**YOUR INSTRUCTIONS:** Search the entries for the word "tickers" and pull out each line that has it.
RECORDS Start Marker
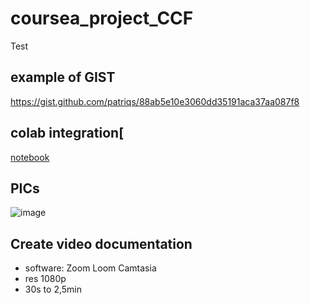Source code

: # coursea_project_CCF
Test
## example of GIST
https://gist.github.com/patriqs/88ab5e10e3060dd35191aca37aa087f8
## colab integration[
[notebook](https://colab.research.google.com/drive/1aOJn42A_1vJhFFHqyBFcBM31H6VRF3iQ?usp=sharing)
## PICs
![image](https://user-images.githubusercontent.com/94746839/142727926-71e3e785-7356-4d30-b76a-d6d1f9a18087.png)
## Create video documentation
* software: Zoom Loom Camtasia
* res 1080p
* 30s to 2,5min
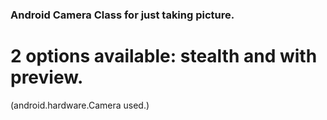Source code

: ### Android Camera Class for just taking picture.
# 2 options available: stealth and with preview.
(android.hardware.Camera used.)
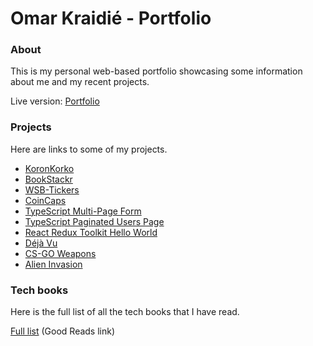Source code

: # Omar Kraidié - Portfolio

### About

This is my personal web-based portfolio showcasing some information about me and my recent projects.

Live version: [Portfolio][0]

### Projects

Here are links to some of my projects.

-   [KoronKorko][koronkorko]
-   [BookStackr][bookstackr]
-   [WSB-Tickers][wsb-tickers]
-   [CoinCaps][coincaps]
-   [TypeScript Multi-Page Form][ts-multi-page-form]
-   [TypeScript Paginated Users Page][typescript paginated users page]
-   [React Redux Toolkit Hello World][react redux toolkit hello world]
-   [Déjà Vu][déjà vu]
-   [CS-GO Weapons][cs-go weapons]
-   [Alien Invasion][alien invasion]

### Tech books

Here is the full list of all the tech books that I have read.

[Full list][1] (Good Reads link)

[0]: https://omarkraidie.com/
[1]: https://www.goodreads.com/review/list/135003326-0mppu?ref=nav_mybooks&shelf=programming
[koronkorko]: https://www.koronkorko.com/
[bookstackr]: https://bookstackr.netlify.app/
[wsb-tickers]: https://wsb-tickers.netlify.app/
[coincaps]: https://coincaps.netlify.app/
[ts-multi-page-form]: https://ts-multi-page-form.netlify.app/
[typescript paginated users page]: https://ts-paginated-users-page.netlify.app/
[react redux toolkit hello world]: https://react-redux-toolkit-hello-world.netlify.app/
[alien invasion]: https://github.com/0mppula/Alien_Invasion
[déjà vu]: https://dejavu-app.netlify.app/
[cs-go weapons]: https://csgo-weapons.netlify.app/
RECORDS End Marker
**THE COMPLETED TASK:**
-   [WSB-Tickers][wsb-tickers]
[wsb-tickers]: https://wsb-tickers.netlify.app/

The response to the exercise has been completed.